DATA RECORDS Start Marker

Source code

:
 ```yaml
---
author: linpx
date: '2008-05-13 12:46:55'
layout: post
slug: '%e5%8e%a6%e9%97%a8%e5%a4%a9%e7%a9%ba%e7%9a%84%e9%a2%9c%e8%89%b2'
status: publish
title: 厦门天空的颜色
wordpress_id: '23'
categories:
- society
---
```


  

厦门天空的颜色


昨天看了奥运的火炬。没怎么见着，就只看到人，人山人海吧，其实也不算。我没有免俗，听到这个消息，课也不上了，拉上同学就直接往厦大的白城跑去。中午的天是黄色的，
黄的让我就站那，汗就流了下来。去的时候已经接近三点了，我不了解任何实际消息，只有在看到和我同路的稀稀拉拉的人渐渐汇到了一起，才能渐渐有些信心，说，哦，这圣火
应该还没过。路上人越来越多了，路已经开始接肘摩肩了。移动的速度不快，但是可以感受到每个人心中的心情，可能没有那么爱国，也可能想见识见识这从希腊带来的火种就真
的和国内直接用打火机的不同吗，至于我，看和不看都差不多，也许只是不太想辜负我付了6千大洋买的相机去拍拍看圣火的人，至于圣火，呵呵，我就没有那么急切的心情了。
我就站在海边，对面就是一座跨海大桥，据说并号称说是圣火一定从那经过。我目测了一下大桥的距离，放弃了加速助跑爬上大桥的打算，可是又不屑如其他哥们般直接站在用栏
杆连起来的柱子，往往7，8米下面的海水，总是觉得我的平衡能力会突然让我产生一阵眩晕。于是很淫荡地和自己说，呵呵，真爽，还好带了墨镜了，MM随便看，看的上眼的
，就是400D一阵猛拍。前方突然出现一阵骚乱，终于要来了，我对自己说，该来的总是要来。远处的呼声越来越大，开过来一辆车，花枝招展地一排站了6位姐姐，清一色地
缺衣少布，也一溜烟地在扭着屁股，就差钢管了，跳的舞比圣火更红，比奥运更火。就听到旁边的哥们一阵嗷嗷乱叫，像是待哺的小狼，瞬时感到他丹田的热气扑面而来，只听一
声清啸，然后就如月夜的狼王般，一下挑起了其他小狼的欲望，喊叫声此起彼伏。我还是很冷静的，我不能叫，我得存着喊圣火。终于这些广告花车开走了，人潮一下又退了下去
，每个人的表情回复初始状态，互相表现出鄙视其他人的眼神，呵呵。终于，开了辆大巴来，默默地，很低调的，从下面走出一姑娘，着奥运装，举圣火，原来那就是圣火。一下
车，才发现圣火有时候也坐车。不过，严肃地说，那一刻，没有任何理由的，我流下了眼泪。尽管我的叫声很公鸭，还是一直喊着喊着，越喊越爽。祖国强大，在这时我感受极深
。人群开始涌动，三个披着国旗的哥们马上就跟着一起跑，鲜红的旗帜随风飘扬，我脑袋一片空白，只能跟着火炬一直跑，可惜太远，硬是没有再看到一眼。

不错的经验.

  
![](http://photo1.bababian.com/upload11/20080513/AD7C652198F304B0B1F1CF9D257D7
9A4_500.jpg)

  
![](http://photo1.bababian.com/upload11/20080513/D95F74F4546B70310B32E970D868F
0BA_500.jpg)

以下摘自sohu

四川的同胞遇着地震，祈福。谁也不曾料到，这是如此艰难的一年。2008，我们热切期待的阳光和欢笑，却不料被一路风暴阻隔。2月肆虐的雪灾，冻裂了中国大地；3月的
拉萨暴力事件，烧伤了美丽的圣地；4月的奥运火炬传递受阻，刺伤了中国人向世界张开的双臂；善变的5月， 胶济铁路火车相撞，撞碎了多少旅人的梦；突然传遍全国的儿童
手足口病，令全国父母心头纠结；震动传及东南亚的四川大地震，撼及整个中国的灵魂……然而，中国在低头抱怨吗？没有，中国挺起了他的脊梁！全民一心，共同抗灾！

DATA RECORDS End Marker

■ **WORK ORDER**: All lines above with "bababian" in them should be returned.

■ **ANSWER SECTION**:
![](http://photo1.bababian.com/upload11/20080513/AD7C652198F304B0B1F1CF9D257D7
![](http://photo1.bababian.com/upload11/20080513/D95F74F4546B70310B32E970D868F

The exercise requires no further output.